Task prompt: Give the entries back exactly as they stand, but without pictures.
--*--
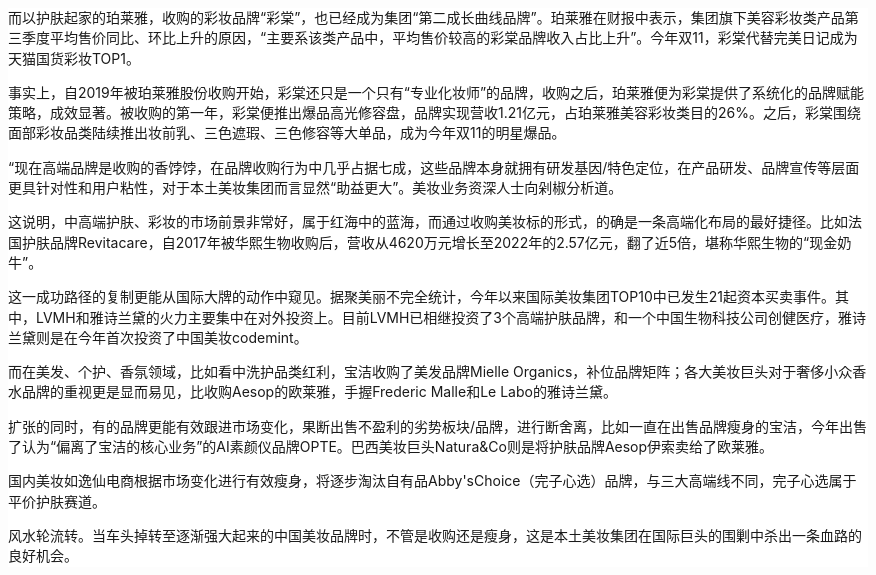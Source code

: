 而以护肤起家的珀莱雅，收购的彩妆品牌“彩棠”，也已经成为集团“第二成长曲线品牌”。珀莱雅在财报中表示，集团旗下美容彩妆类产品第三季度平均售价同比、环比上升的原因，“主要系该类产品中，平均售价较高的彩棠品牌收入占比上升”。今年双11，彩棠代替完美日记成为天猫国货彩妆TOP1。

事实上，自2019年被珀莱雅股份收购开始，彩棠还只是一个只有“专业化妆师”的品牌，收购之后，珀莱雅便为彩棠提供了系统化的品牌赋能策略，成效显著。被收购的第一年，彩棠便推出爆品高光修容盘，品牌实现营收1.21亿元，占珀莱雅美容彩妆类目的26%。之后，彩棠围绕面部彩妆品类陆续推出妆前乳、三色遮瑕、三色修容等大单品，成为今年双11的明星爆品。

“现在高端品牌是收购的香饽饽，在品牌收购行为中几乎占据七成，这些品牌本身就拥有研发基因/特色定位，在产品研发、品牌宣传等层面更具针对性和用户粘性，对于本土美妆集团而言显然“助益更大”。美妆业务资深人士向剁椒分析道。

这说明，中高端护肤、彩妆的市场前景非常好，属于红海中的蓝海，而通过收购美妆标的形式，的确是一条高端化布局的最好捷径。比如法国护肤品牌Revitacare，自2017年被华熙生物收购后，营收从4620万元增长至2022年的2.57亿元，翻了近5倍，堪称华熙生物的“现金奶牛”。

这一成功路径的复制更能从国际大牌的动作中窥见。据聚美丽不完全统计，今年以来国际美妆集团TOP10中已发生21起资本买卖事件。其中，LVMH和雅诗兰黛的火力主要集中在对外投资上。目前LVMH已相继投资了3个高端护肤品牌，和一个中国生物科技公司创健医疗，雅诗兰黛则是在今年首次投资了中国美妆codemint。

而在美发、个护、香氛领域，比如看中洗护品类红利，宝洁收购了美发品牌Mielle Organics，补位品牌矩阵；各大美妆巨头对于奢侈小众香水品牌的重视更是显而易见，比收购Aesop的欧莱雅，手握Frederic Malle和Le Labo的雅诗兰黛。

扩张的同时，有的品牌更能有效跟进市场变化，果断出售不盈利的劣势板块/品牌，进行断舍离，比如一直在出售品牌瘦身的宝洁，今年出售了认为“偏离了宝洁的核心业务”的AI素颜仪品牌OPTE。巴西美妆巨头Natura&Co则是将护肤品牌Aesop伊索卖给了欧莱雅。

国内美妆如逸仙电商根据市场变化进行有效瘦身，将逐步淘汰自有品Abby'sChoice（完子心选）品牌，与三大高端线不同，完子心选属于平价护肤赛道。

风水轮流转。当车头掉转至逐渐强大起来的中国美妆品牌时，不管是收购还是瘦身，这是本土美妆集团在国际巨头的围剿中杀出一条血路的良好机会。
--*--
Response to the task:
Source code

: 而以护肤起家的珀莱雅，收购的彩妆品牌“彩棠”，也已经成为集团“第二成长曲线品牌”。珀莱雅在财报中表示，集团旗下美容彩妆类产品第三季度平均售价同比、环比上升的原因，“主要系该类产品中，平均售价较高的彩棠品牌收入占比上升”。今年双11，彩棠代替完美日记成为天猫国货彩妆TOP1。

事实上，自2019年被珀莱雅股份收购开始，彩棠还只是一个只有“专业化妆师”的品牌，收购之后，珀莱雅便为彩棠提供了系统化的品牌赋能策略，成效显著。被收购的第一年，彩棠便推出爆品高光修容盘，品牌实现营收1.21亿元，占珀莱雅美容彩妆类目的26%。之后，彩棠围绕面部彩妆品类陆续推出妆前乳、三色遮瑕、三色修容等大单品，成为今年双11的明星爆品。

“现在高端品牌是收购的香饽饽，在品牌收购行为中几乎占据七成，这些品牌本身就拥有研发基因/特色定位，在产品研发、品牌宣传等层面更具针对性和用户粘性，对于本土美妆集团而言显然“助益更大”。美妆业务资深人士向剁椒分析道。

这说明，中高端护肤、彩妆的市场前景非常好，属于红海中的蓝海，而通过收购美妆标的形式，的确是一条高端化布局的最好捷径。比如法国护肤品牌Revitacare，自2017年被华熙生物收购后，营收从4620万元增长至2022年的2.57亿元，翻了近5倍，堪称华熙生物的“现金奶牛”。

这一成功路径的复制更能从国际大牌的动作中窥见。据聚美丽不完全统计，今年以来国际美妆集团TOP10中已发生21起资本买卖事件。其中，LVMH和雅诗兰黛的火力主要集中在对外投资上。目前LVMH已相继投资了3个高端护肤品牌，和一个中国生物科技公司创健医疗，雅诗兰黛则是在今年首次投资了中国美妆codemint。

而在美发、个护、香氛领域，比如看中洗护品类红利，宝洁收购了美发品牌Mielle Organics，补位品牌矩阵；各大美妆巨头对于奢侈小众香水品牌的重视更是显而易见，比收购Aesop的欧莱雅，手握Frederic Malle和Le Labo的雅诗兰黛。

扩张的同时，有的品牌更能有效跟进市场变化，果断出售不盈利的劣势板块/品牌，进行断舍离，比如一直在出售品牌瘦身的宝洁，今年出售了认为“偏离了宝洁的核心业务”的AI素颜仪品牌OPTE。巴西美妆巨头Natura&Co则是将护肤品牌Aesop伊索卖给了欧莱雅。

国内美妆如逸仙电商根据市场变化进行有效瘦身，将逐步淘汰自有品Abby'sChoice（完子心选）品牌，与三大高端线不同，完子心选属于平价护肤赛道。

风水轮流转。当车头掉转至逐渐强大起来的中国美妆品牌时，不管是收购还是瘦身，这是本土美妆集团在国际巨头的围剿中杀出一条血路的良好机会。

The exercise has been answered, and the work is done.